• _Source records_
* * * *
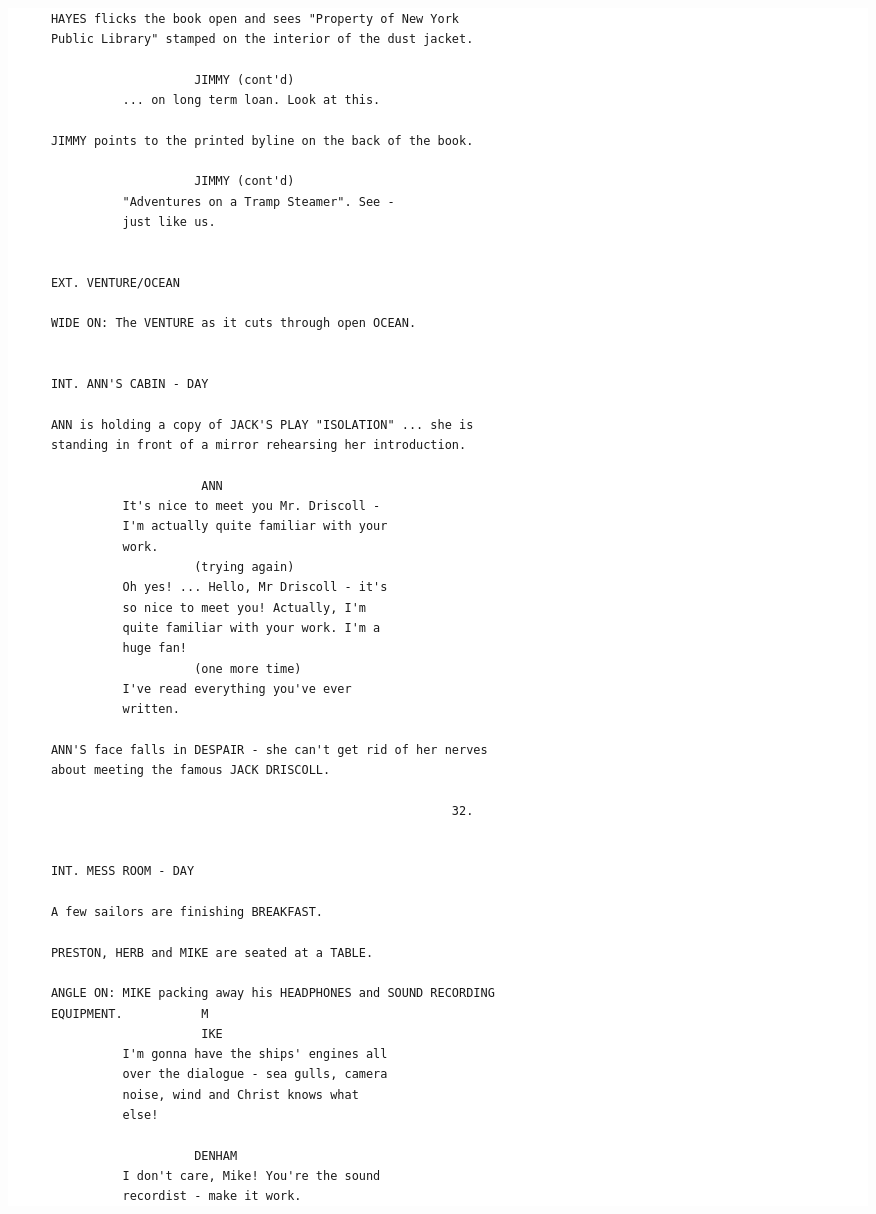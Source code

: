           HAYES flicks the book open and sees "Property of New York
          Public Library" stamped on the interior of the dust jacket.
          
                              JIMMY (cont'd)
                    ... on long term loan. Look at this.
          
          JIMMY points to the printed byline on the back of the book.
          
                              JIMMY (cont'd)
                    "Adventures on a Tramp Steamer". See -
                    just like us.
          
          
          EXT. VENTURE/OCEAN
          
          WIDE ON: The VENTURE as it cuts through open OCEAN.
          
          
          INT. ANN'S CABIN - DAY
          
          ANN is holding a copy of JACK'S PLAY "ISOLATION" ... she is
          standing in front of a mirror rehearsing her introduction.
          
                               ANN
                    It's nice to meet you Mr. Driscoll -
                    I'm actually quite familiar with your
                    work.
                              (trying again)
                    Oh yes! ... Hello, Mr Driscoll - it's
                    so nice to meet you! Actually, I'm
                    quite familiar with your work. I'm a
                    huge fan!
                              (one more time)
                    I've read everything you've ever
                    written.
          
          ANN'S face falls in DESPAIR - she can't get rid of her nerves
          about meeting the famous JACK DRISCOLL.
          
                                                                  32.
          
          
          INT. MESS ROOM - DAY
          
          A few sailors are finishing BREAKFAST.
          
          PRESTON, HERB and MIKE are seated at a TABLE.
          
          ANGLE ON: MIKE packing away his HEADPHONES and SOUND RECORDING
          EQUIPMENT.           M
                               IKE
                    I'm gonna have the ships' engines all
                    over the dialogue - sea gulls, camera
                    noise, wind and Christ knows what
                    else!
          
                              DENHAM
                    I don't care, Mike! You're the sound
                    recordist - make it work.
* * * *
• _TASK OBJECTIVE_
Each line of the data in which the string "OCEAN" appears needs to be copied.

• _RESULT_
          EXT. VENTURE/OCEAN
          WIDE ON: The VENTURE as it cuts through open OCEAN.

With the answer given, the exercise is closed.